BEGIN Source records
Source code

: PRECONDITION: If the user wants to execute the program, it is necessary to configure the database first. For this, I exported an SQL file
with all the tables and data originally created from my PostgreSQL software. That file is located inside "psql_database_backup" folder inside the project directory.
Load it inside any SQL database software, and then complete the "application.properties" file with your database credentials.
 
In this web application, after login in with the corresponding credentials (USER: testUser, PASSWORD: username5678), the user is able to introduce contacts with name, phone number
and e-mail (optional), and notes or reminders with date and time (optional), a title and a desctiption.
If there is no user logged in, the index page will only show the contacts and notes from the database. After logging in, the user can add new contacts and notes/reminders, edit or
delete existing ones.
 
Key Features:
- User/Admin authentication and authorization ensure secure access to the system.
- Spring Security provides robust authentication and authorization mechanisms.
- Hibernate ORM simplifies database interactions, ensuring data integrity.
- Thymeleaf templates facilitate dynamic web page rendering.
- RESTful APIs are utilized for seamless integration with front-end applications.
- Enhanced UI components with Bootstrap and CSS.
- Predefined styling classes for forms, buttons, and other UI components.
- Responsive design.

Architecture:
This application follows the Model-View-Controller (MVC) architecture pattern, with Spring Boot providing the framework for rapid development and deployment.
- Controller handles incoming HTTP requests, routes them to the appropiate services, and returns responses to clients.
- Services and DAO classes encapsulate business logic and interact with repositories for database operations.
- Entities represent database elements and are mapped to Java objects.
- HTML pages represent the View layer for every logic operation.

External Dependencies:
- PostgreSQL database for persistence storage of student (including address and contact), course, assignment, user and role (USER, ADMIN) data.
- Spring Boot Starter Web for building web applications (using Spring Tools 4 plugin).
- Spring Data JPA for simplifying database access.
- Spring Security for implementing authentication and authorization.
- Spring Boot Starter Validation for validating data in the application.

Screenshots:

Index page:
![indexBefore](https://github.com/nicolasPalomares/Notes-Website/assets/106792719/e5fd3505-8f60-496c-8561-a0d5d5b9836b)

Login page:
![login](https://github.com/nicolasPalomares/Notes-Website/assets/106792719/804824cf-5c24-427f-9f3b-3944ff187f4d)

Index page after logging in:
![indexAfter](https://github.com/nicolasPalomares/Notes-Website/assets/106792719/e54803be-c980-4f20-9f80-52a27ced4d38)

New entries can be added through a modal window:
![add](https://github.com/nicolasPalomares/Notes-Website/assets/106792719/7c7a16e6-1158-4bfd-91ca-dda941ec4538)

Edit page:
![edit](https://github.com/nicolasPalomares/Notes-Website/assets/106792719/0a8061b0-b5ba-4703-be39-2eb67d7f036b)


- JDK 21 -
END Source records
BEGIN Source records
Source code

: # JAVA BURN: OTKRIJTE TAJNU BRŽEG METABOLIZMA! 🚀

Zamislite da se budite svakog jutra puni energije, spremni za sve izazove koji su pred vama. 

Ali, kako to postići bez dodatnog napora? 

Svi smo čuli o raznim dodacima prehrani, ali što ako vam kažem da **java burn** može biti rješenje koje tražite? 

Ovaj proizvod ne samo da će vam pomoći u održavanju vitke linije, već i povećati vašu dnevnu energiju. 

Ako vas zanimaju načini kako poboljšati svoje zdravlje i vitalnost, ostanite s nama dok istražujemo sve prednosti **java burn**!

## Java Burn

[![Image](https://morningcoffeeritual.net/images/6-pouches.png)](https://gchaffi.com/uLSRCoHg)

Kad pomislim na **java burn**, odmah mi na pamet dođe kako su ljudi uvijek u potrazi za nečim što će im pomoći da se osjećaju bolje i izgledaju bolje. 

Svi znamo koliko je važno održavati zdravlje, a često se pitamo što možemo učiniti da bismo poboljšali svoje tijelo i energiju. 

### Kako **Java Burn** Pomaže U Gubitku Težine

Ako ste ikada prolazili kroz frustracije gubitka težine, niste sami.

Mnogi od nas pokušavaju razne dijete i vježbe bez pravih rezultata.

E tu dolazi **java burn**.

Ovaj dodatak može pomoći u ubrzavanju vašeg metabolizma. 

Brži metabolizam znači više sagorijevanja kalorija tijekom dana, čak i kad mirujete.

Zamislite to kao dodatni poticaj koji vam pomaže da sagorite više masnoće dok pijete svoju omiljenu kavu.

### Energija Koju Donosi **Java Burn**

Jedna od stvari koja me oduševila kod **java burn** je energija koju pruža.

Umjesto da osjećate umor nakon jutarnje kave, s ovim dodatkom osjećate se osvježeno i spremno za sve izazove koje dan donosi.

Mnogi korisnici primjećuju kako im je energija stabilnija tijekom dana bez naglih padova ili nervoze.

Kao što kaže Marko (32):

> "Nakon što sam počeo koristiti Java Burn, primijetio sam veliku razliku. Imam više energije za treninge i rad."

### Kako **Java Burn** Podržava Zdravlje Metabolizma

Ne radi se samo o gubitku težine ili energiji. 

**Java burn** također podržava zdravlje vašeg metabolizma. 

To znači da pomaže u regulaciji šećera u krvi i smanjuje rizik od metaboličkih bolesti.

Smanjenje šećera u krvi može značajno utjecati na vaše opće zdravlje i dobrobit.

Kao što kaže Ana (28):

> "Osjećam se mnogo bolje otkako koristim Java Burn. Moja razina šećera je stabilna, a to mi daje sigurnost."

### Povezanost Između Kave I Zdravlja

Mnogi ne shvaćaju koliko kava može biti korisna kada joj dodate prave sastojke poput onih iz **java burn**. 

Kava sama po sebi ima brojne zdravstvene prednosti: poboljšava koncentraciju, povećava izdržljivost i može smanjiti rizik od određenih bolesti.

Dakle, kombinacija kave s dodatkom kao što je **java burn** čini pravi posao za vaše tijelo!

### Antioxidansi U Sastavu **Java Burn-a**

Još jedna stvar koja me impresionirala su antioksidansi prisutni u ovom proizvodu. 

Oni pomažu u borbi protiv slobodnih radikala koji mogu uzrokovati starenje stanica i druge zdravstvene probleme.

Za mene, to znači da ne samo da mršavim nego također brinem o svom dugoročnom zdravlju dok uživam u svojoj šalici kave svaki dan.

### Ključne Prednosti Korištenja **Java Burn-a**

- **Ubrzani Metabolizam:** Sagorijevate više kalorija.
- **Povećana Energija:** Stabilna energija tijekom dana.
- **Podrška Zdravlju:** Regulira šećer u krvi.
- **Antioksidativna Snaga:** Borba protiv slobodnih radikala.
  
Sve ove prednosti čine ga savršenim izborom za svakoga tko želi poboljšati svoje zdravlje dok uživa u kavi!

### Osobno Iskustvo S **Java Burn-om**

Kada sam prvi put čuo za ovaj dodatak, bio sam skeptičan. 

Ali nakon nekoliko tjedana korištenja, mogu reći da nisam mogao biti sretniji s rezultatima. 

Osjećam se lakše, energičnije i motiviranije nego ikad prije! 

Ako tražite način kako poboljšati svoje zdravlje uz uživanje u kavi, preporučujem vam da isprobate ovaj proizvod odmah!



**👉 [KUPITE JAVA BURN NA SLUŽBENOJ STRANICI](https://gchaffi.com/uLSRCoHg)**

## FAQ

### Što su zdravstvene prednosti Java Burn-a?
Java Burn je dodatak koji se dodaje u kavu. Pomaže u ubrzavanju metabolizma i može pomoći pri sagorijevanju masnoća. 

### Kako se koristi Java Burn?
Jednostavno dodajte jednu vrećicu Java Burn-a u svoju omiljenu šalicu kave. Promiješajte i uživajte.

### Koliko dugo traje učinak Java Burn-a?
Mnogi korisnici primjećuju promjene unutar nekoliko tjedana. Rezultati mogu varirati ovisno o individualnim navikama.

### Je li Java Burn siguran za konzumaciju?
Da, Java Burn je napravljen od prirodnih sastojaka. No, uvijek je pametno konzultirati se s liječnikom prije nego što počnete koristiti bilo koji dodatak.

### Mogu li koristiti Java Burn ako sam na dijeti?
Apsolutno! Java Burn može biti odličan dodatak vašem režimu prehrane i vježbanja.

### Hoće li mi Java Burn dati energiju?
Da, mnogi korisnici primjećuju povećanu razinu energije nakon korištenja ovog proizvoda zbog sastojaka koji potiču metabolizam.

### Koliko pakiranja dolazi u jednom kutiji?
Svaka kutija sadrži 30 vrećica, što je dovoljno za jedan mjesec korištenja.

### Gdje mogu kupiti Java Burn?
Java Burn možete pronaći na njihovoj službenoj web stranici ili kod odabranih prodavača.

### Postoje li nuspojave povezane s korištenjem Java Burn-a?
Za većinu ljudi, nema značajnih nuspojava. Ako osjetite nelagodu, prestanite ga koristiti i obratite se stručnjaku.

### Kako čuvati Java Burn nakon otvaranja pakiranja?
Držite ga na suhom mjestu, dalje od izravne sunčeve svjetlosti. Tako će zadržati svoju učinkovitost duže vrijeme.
END Source records
Your goal =
Every line that contains the string "tijekom" should be copied from the entries.

Finished exercise =
Brži metabolizam znači više sagorijevanja kalorija tijekom dana, čak i kad mirujete.
Mnogi korisnici primjećuju kako im je energija stabilnija tijekom dana bez naglih padova ili nervoze.
- **Povećana Energija:** Stabilna energija tijekom dana.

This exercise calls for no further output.